Nearest Neighbor Regression

Nearest Neighbor Regression#

Nearest neighbor

Learning from training data#

A key concept in machine learning is using a subset of a dataset to train an algorithm to make estimates on a separate set of test data. The quality of the machine learning and algorithm can be assesed based on the accuracy of the predictions made on test data. Many times there are also parameters sometimes termed hyper-parameters which can be optimized through an iterative approach on test or validation data. In practice a dataset is randomly split into training and test sets using sampling.

k nearest neighbor#

We will examine one machine learning algorithm in the laboratory, k nearest neighbor. Many of the concepts are applicable to the broad range of machine learning algorithms available.

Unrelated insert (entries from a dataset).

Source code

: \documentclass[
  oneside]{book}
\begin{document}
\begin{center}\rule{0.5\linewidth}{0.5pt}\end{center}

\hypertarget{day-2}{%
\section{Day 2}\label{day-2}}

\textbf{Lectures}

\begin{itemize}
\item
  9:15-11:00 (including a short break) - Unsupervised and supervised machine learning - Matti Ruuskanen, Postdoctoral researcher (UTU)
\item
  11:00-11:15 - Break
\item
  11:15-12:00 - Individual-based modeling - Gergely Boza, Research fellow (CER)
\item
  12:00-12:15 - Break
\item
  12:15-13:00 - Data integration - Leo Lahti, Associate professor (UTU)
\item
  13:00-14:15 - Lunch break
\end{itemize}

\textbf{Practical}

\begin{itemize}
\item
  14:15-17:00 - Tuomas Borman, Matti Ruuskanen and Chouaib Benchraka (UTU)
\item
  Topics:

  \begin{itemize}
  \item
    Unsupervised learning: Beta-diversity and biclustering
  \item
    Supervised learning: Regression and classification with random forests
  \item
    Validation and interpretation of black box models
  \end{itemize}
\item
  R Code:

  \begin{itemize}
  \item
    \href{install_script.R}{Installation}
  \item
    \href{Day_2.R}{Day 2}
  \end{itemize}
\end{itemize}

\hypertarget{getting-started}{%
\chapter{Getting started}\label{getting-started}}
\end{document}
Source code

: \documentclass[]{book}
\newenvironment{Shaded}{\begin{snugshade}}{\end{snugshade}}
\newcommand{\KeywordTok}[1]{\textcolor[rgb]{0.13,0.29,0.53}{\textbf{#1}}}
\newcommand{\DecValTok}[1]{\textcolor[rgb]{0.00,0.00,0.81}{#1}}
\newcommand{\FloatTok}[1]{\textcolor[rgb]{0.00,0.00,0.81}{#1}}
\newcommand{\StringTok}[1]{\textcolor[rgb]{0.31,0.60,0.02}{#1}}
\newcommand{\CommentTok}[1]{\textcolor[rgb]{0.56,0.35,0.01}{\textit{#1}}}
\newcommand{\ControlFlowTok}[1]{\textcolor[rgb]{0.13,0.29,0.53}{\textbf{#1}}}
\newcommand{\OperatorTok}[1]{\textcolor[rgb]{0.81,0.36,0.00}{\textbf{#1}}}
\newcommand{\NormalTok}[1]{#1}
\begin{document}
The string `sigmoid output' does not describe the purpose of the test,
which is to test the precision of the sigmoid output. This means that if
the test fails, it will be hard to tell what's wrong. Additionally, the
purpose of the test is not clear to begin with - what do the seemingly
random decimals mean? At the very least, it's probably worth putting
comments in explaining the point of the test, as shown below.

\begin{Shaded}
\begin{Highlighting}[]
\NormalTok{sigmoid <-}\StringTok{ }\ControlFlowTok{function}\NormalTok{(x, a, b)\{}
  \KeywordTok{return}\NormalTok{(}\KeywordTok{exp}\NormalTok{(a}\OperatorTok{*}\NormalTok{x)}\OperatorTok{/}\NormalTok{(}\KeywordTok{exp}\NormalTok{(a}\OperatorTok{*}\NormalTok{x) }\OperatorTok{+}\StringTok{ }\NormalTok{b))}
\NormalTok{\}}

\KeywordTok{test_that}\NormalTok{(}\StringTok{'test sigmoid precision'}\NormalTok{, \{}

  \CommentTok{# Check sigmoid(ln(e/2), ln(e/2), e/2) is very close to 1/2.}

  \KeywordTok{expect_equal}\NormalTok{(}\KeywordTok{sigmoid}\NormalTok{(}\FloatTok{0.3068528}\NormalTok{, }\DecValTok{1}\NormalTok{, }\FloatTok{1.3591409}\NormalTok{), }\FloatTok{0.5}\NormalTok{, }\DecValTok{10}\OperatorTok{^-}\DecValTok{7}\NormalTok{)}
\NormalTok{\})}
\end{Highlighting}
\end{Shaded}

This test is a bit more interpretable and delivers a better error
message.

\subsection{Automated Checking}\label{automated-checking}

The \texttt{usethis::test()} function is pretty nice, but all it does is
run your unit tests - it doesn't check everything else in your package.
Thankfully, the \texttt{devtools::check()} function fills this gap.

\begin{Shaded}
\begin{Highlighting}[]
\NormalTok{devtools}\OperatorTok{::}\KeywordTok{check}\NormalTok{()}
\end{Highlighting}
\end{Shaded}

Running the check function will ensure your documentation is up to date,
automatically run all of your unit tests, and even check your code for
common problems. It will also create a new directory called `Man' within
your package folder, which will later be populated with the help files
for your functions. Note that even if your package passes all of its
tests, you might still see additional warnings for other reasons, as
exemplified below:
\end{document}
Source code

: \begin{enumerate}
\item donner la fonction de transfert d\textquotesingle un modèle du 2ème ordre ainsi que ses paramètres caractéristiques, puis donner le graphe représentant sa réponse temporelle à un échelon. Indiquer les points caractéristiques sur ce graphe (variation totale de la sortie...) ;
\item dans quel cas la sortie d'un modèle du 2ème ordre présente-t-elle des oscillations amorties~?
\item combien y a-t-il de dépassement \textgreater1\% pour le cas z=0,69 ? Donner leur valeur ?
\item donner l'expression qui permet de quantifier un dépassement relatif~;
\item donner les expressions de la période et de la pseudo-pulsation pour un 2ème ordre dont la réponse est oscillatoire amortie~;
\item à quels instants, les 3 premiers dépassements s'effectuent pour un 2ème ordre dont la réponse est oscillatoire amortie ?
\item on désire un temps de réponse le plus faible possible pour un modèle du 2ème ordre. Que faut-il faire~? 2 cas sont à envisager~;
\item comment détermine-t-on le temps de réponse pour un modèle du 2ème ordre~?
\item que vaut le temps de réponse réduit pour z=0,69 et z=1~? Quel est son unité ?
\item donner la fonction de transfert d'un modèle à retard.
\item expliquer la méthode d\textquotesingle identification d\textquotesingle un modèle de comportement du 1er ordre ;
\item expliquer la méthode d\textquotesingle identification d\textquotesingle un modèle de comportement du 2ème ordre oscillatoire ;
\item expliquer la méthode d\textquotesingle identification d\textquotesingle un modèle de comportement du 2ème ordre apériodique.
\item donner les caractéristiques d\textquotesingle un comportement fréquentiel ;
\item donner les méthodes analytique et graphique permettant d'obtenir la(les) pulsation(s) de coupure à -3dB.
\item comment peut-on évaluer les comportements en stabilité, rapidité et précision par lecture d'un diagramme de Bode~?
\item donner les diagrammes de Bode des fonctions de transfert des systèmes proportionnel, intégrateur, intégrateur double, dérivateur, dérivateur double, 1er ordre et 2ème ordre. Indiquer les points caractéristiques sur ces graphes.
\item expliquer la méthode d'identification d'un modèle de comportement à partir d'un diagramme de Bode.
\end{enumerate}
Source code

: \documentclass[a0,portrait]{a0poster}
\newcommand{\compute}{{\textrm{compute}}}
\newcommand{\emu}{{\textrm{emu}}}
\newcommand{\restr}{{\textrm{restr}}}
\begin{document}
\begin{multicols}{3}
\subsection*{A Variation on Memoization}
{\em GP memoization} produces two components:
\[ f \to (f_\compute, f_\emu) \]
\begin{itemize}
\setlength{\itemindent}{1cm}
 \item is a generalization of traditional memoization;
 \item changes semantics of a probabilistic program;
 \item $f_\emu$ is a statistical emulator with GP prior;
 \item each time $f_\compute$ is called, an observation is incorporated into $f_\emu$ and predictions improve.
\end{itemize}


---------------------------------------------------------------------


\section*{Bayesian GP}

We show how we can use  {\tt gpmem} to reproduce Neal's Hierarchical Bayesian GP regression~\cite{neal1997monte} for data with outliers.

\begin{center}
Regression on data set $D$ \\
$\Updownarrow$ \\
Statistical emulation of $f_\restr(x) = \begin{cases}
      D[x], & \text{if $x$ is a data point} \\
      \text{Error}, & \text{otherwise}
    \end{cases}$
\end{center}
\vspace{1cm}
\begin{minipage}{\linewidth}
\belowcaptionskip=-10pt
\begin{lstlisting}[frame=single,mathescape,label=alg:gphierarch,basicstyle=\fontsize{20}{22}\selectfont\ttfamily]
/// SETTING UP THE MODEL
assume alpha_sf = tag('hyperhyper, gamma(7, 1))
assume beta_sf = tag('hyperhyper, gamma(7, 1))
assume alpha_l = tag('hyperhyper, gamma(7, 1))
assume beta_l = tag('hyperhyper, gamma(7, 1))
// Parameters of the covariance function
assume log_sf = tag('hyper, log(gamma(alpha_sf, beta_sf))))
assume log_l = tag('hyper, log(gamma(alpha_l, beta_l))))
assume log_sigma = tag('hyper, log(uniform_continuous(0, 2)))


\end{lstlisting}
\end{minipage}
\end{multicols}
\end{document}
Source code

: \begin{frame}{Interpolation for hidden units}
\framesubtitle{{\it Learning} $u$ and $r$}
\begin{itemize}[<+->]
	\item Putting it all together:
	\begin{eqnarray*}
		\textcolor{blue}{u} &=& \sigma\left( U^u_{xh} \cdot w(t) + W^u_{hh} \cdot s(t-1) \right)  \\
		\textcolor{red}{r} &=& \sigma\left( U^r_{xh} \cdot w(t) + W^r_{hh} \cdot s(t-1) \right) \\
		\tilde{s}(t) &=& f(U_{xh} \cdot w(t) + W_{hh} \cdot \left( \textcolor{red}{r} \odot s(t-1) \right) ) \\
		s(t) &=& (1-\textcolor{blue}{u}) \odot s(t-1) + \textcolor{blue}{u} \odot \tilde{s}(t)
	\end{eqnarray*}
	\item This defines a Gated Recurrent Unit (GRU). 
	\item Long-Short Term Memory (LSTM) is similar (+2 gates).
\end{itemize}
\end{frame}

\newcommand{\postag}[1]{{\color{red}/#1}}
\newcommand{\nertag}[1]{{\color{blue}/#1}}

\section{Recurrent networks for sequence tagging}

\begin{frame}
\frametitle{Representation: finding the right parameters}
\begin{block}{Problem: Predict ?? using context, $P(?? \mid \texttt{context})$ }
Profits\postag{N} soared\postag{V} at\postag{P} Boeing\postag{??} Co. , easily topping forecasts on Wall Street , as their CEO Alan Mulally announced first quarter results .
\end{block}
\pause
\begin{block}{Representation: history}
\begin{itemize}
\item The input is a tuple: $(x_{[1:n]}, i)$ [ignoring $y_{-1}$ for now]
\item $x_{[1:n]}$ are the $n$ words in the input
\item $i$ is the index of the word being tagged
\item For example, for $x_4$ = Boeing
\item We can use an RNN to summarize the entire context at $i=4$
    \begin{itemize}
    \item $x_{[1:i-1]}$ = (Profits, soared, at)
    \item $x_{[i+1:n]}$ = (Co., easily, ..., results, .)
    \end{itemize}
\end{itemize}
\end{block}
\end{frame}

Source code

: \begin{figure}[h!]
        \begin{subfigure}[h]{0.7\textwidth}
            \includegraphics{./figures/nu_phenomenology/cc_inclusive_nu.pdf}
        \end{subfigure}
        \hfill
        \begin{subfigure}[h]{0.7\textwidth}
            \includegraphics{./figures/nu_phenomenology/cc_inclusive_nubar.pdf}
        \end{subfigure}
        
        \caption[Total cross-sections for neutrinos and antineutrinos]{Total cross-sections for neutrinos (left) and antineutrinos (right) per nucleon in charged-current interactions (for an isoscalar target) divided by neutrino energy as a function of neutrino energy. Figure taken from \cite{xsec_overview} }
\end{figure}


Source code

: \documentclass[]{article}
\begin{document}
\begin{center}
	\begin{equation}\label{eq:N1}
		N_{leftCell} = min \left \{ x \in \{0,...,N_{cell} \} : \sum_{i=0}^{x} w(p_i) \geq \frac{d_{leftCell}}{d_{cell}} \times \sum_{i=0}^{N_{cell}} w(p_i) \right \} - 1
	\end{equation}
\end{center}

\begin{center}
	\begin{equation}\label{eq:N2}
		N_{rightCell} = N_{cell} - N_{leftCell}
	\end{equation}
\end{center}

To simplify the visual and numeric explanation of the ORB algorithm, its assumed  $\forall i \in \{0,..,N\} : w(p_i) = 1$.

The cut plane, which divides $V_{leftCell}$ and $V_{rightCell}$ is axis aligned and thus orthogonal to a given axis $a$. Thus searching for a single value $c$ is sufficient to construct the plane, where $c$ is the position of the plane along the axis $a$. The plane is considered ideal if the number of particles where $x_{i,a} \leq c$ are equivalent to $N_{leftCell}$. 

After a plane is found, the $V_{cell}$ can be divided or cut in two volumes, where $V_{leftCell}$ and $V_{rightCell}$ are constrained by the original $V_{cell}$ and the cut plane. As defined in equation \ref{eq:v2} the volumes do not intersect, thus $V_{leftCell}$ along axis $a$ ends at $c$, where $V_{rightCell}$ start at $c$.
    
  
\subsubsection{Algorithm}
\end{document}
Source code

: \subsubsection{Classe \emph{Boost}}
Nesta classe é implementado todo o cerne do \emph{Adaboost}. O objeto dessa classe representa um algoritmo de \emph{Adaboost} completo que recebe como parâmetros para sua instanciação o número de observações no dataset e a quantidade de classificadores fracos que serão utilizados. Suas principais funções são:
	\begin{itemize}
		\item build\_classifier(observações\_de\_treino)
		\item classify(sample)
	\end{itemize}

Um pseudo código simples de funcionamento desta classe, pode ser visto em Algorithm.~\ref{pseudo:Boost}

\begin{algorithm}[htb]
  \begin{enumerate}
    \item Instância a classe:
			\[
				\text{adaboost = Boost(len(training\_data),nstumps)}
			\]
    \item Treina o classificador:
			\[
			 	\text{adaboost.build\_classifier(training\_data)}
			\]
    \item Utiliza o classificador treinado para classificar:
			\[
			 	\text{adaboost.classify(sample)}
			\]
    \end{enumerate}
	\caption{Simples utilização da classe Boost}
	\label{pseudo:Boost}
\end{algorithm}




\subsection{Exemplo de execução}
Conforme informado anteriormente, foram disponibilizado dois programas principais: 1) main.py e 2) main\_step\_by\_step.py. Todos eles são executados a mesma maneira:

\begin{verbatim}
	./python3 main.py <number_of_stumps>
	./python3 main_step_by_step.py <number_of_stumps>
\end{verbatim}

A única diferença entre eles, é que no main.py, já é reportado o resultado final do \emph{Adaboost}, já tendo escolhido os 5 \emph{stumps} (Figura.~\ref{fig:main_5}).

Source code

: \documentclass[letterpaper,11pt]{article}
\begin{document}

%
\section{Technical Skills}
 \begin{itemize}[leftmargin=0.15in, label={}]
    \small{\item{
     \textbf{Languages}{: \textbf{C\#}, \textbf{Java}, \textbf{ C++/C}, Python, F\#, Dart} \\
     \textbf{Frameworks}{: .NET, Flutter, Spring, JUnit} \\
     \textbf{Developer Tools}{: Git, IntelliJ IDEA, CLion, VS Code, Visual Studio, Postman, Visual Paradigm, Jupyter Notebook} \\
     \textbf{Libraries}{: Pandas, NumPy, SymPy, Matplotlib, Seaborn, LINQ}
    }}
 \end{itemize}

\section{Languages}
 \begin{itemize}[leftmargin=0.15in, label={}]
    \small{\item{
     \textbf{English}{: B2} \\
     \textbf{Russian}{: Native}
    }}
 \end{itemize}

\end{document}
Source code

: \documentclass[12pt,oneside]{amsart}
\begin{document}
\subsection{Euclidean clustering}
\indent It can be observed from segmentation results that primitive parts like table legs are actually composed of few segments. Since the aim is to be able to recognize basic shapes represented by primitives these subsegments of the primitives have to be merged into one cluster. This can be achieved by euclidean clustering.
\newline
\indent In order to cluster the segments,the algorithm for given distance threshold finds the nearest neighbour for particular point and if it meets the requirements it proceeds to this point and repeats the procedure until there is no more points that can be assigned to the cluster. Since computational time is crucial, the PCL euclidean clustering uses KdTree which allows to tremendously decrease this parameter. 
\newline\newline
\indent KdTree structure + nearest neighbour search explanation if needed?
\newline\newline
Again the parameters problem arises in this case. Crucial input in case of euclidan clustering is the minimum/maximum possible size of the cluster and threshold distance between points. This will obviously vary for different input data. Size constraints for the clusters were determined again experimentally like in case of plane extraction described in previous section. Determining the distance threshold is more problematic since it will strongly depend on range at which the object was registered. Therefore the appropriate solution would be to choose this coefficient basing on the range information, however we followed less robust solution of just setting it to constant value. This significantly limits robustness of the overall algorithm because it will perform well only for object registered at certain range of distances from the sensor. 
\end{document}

Nearest neighbor concept #

The training examines the characteristics of k nearest neighbors to the data point for which a prediction will be made. Nearness is measured using several different metrics with Euclidean distance being a common one for numerical attributes.
Euclidean distance:

(4)#\[\begin{align} d(p,q) = \sqrt{(p-q)^{2}} \label{eq:distance_1D} \tag{1} \end{align}\]

(5)#\[\begin{align} d(p,q) = \sqrt{(p_1-q_1)^{2}+(p_2-q_2)^{2}} \label{eq:distance_2D} \tag{2} \end{align}\]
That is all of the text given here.